Power Play Dynamics: Making It Count

power play dynamics
Photo by gerhard crous on Unsplash

Power play dynamics can pay huge dividends, as the outcome of a hockey game is often determined by the finest of margins

Hockey is a game where the outcome is often determined by the finest of margins. As such, finding a way to capitalize on the power play you have in your favor can pay huge dividends.

This article explores exactly how power play dynamics can be used to your advantage, both as a team and as an individual player.

Power Play Dynamics: Use them like a pro

If you play or watch hockey, you know what a power play is. A power play is deemed to be ‘in play’ when one or more players on the opposing team is consigned to the penalty box. When that occurs, your team is on the power play because you will hold an advantage of at least one players.

Knowing how to use these power play dynamics gives your team the advantage. 

Don’t be afraid to break the playbook!

Part of being a good team player is understanding the patterns and movements within your team. Sometimes though there is nothing like going a bit ‘rogue’ and the power play is a perfect time for that. Your team has an extra player, which means they can take a risk; and that unpredictability in your play can be a real weapon against your opponent. 

Providing you communicate effectively with your teammates, nobody will have an issue with you trying something different. Likewise, don’t come down on a teammate for showing their creative edge either; everyone loves a creative player

Shots lead to goals

Sometimes doing the unexpected can be as simple as firing shots on goal. It really is obvious but you’re not going to score if you don’t get shots on net. And that man advantage provides a massive window of opportunity for you to rain down on the opposition’s goaltender. Where hockey players tend to go wrong with this advice though is in the balance of quantity over quality.

Where hockey players tend to go wrong with this advice though is in the balance of quantity over quality. Maintaining good technique is really important. That’s especially true when you want to optimize your odds to win the Stanley Cup and achieve success in all aspects of the game.

Adjusting your angle of attack is one key area you should look to perfect. On this subject, never feel like you have to bag the perfect goal. It’s completely acceptable to leave an assist on the table to unleash on the goal during those times.

Intensity is key

If you switch focus for a moment and put yourself in the shoes—rather, skates— of the other team that is defending the power play, then the main thing you’ll be looking to do during a power play is to ‘stop and destroy’. This can be easy against an overworked offense. To avoid that being you, make sure you and your team maintain a high level of intensity to your play.

On the puck, look to be creative. Off the puck make sure your movements are sharp and always keep the other team guessing. Just remember, your chances for shots will present themselves during the PP, but they’re not just given to you. Never take your foot off the gas just because the opposition is down a player.

Be a speed demon

Continuing the focus on intensity, speed is always a critical part of exploiting a power play as well. This can relate to your movements, which we’ve touched on briefly in the previous section, but specifically we are referring to puck speed

Making yourself available to receive a pass is crucial. As an individual, there is lots you can do. Make sure you’re not hanging onto the puck too long and when you look to make a pass, be sure it’s done with speed and real intention. Getting quality passes is important too because you want your teammates to be able to maintain the amped up pace of play.

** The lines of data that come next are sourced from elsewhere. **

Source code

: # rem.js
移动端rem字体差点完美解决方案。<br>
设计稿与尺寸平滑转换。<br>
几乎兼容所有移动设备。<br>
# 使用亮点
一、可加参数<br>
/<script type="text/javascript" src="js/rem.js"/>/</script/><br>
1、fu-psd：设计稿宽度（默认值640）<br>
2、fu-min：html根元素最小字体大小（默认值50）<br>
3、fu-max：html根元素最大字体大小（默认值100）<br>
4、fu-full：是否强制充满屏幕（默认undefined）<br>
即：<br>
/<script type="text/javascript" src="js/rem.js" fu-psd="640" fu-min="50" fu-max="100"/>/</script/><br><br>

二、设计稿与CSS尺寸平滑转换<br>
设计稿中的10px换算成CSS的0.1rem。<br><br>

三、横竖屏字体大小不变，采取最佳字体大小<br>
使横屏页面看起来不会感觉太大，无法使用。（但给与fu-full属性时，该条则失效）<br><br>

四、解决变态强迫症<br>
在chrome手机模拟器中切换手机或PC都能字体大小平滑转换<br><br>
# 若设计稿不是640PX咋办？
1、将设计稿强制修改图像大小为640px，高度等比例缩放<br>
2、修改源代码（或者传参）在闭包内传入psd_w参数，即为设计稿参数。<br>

If you follow these steps you’ll find that the opposition are on their heels and in turn, shooting lanes will open up for your scoring chances .

Observe the PK strategy—a key power play dynamic

At the highest levels of hockey like the NHL, for instance, you’ll find scouts and replays galore to help with this next piece of advice. In addition, you can’t prepare to use your opponent’s penalty kill against them. 

Pre-game research is tough at a rec hockey level, but knowing how you should respond to aggressive and passive PK tactics is the key. Providing you know how to react to each PK scenario you can quickly adapt when on the ice.

If you’re up against a team with a lackadaisical style of play, then your intention has to be to get right on top of the opposition almost immediately as you attempt to take charge of the game. If however their playing style is more aggressive, then your aim should be focused on getting your team motivated. Get that puck moving as soon as possible!